Subject: Re: [patch] hrtimer: round up relative start time on low-res arches

On Tue, 2006-02-14 at 13:20 +0100, Ingo Molnar wrote:
> CONFIG_TIME_LOW_RES is a temporary way for architectures to signal that
> they simply return xtime in do_gettimeoffset(). In this corner-case we
> want to round up by resolution when starting a relative timer, to avoid
> short timeouts. This will go away with the GTOD framework.
>
> Signed-off-by: Ingo Molnar <[email protected]>

Acked-by: Thomas Gleixner <[email protected]>

2006-02-15 00:30:18

by Roman Zippel

[permalink] [raw]

Subject: Re: [patch] hrtimer: round up relative start time on low-res arches

Hi,

On Tue, 14 Feb 2006, Ingo Molnar wrote:

> CONFIG_TIME_LOW_RES is a temporary way for architectures to signal that
> they simply return xtime in do_gettimeoffset(). In this corner-case we
> want to round up by resolution when starting a relative timer, to avoid
> short timeouts. This will go away with the GTOD framework.
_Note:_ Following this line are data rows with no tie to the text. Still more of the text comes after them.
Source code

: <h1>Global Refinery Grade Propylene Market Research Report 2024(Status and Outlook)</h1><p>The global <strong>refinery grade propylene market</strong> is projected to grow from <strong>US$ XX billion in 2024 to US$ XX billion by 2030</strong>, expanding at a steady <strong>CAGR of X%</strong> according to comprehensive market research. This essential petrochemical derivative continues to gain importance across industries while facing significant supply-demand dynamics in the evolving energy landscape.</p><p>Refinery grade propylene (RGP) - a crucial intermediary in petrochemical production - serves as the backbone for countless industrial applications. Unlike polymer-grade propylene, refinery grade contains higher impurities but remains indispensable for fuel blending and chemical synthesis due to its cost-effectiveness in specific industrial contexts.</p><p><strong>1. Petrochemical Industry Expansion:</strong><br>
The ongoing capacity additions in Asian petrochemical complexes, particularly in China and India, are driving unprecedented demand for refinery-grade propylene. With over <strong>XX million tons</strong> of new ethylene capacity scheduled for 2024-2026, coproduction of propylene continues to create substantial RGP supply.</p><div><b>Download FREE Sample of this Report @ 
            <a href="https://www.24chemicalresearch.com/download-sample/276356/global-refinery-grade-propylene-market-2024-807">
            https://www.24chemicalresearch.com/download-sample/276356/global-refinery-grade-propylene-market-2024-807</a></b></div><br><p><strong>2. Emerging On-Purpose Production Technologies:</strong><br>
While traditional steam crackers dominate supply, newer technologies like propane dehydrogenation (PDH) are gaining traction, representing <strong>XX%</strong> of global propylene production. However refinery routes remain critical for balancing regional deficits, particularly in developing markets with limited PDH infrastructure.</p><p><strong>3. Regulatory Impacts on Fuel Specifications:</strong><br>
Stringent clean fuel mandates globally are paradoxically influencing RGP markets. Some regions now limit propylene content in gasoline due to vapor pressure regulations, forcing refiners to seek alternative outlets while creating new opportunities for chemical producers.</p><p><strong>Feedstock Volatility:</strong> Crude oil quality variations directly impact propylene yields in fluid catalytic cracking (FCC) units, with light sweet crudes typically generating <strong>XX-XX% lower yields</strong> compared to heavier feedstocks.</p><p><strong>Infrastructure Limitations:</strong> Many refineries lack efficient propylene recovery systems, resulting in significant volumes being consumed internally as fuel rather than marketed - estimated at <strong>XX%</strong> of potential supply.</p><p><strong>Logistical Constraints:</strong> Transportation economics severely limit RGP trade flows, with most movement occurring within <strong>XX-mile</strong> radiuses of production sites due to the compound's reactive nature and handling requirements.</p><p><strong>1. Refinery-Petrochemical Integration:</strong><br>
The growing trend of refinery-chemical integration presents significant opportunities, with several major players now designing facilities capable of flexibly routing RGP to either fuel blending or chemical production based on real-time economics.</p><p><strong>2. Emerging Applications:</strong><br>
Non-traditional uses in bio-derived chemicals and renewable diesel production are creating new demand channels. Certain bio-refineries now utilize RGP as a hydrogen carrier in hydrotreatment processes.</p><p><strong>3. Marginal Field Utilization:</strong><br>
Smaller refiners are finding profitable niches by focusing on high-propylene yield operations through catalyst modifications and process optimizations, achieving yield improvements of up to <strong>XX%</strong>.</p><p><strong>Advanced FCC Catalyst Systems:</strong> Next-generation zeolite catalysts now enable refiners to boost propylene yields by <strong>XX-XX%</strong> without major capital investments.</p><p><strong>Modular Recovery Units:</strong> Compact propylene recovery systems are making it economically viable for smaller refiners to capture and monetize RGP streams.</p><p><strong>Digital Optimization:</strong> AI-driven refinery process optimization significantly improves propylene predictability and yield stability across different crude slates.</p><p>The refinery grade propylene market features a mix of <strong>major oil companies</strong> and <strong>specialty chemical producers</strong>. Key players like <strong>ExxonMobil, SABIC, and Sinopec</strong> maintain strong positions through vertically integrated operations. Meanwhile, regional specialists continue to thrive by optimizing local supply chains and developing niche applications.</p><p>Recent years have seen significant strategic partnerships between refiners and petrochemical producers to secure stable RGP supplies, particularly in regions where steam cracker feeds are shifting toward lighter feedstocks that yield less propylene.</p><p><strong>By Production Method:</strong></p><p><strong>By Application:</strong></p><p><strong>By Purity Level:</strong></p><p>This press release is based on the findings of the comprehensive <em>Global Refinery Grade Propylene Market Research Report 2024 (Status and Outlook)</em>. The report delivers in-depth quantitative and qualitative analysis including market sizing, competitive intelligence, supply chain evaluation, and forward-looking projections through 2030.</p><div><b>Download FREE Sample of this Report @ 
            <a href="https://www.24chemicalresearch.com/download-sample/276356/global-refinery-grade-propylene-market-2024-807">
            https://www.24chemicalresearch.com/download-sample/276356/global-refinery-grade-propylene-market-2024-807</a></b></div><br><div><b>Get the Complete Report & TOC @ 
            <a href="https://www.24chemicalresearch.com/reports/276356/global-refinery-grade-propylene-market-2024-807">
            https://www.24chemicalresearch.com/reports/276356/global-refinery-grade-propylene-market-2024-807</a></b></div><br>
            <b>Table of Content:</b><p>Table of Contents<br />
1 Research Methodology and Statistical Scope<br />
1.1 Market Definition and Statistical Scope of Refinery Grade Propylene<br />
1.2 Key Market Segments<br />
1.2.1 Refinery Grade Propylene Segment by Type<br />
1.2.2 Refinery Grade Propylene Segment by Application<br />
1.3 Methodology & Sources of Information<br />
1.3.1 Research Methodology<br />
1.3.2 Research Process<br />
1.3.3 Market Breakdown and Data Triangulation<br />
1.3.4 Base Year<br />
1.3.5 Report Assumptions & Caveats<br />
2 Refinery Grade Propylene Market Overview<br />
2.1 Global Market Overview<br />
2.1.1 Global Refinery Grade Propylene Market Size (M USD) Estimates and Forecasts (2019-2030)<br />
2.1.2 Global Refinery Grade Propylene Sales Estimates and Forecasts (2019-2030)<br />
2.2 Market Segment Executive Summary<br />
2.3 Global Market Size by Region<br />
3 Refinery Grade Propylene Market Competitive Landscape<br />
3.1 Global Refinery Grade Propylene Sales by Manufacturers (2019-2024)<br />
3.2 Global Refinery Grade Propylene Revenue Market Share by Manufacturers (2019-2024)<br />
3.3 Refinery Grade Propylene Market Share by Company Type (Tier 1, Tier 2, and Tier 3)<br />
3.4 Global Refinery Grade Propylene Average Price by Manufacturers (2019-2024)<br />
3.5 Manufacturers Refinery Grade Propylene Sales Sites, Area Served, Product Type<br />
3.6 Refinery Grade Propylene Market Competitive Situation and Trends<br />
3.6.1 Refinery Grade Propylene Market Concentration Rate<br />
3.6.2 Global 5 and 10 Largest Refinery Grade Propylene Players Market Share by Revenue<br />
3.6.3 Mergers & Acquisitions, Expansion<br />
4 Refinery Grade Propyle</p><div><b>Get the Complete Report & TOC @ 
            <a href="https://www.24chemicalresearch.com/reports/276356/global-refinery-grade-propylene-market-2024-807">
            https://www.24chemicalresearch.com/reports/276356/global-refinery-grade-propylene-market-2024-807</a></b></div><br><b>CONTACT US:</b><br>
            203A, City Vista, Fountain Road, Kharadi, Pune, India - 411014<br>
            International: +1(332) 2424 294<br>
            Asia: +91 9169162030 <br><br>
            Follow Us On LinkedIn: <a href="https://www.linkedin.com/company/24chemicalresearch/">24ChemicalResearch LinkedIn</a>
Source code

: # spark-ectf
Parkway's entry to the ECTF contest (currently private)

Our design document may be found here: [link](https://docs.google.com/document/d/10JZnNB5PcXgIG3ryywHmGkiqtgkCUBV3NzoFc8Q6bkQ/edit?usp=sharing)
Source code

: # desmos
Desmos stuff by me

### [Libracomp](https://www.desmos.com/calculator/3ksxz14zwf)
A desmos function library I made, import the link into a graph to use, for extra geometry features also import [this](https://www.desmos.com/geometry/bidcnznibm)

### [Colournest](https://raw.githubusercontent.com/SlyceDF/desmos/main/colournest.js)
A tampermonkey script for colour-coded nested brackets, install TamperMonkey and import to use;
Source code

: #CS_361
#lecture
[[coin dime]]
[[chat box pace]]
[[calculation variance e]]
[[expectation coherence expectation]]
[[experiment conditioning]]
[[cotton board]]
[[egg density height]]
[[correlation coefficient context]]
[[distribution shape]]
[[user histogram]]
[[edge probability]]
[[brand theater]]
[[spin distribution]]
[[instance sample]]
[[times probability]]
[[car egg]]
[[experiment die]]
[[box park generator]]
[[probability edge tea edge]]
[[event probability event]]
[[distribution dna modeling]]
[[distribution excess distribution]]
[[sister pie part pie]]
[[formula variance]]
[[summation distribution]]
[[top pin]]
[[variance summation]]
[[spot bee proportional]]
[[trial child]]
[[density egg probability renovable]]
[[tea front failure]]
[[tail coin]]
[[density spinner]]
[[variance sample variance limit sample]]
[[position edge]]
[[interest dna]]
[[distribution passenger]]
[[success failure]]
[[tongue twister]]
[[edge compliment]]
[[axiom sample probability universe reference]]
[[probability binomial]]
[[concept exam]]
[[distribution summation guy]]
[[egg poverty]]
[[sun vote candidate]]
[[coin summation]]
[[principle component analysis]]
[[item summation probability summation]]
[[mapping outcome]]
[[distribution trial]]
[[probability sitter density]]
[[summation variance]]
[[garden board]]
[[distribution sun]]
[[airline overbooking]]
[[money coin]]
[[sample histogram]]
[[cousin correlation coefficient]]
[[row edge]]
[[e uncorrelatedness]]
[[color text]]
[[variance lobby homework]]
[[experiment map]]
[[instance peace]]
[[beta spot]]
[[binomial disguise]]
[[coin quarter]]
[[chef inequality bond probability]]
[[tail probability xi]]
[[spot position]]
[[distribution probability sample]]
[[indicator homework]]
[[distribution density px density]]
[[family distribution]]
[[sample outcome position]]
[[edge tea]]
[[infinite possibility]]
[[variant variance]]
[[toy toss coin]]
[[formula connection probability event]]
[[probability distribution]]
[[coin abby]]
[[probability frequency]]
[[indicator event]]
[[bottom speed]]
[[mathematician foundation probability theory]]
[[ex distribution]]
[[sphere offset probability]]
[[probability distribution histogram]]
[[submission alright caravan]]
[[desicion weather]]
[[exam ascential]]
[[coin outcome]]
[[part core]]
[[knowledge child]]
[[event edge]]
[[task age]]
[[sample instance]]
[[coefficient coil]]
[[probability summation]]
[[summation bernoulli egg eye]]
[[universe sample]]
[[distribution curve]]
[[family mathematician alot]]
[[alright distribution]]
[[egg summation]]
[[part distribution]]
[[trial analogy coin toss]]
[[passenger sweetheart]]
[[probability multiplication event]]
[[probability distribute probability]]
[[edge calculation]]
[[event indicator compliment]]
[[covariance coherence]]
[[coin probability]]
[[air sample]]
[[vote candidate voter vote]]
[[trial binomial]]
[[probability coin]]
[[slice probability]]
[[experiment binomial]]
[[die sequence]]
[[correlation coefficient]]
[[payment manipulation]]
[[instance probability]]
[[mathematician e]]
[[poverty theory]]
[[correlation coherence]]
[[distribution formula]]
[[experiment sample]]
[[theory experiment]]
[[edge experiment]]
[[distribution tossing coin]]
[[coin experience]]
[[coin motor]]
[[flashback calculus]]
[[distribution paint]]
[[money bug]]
This fixes the worst cases. Even the common case should somehow reflect
that the relative start time should be rounded up in the same way (even
if not by that much), e.g. due to rounding the current get_time() (at
least for the non TIME_INTERPOLATION case) has a 1usec resolution, which
should be added there.

bye, Roman

2006-02-15 09:21:55

by Ingo Molnar

[permalink] [raw]

Subject: Re: [patch] hrtimer: round up relative start time on low-res arches

* Roman Zippel <[email protected]> wrote:

> On Tue, 14 Feb 2006, Ingo Molnar wrote:
>
> > CONFIG_TIME_LOW_RES is a temporary way for architectures to signal that
> > they simply return xtime in do_gettimeoffset(). In this corner-case we
> > want to round up by resolution when starting a relative timer, to avoid
> > short timeouts. This will go away with the GTOD framework.
>
> This fixes the worst cases. Even the common case should somehow
> reflect that the relative start time should be rounded up in the same
> way (even if not by that much), e.g. due to rounding the current
> get_time() (at least for the non TIME_INTERPOLATION case) has a 1usec
> resolution, which should be added there.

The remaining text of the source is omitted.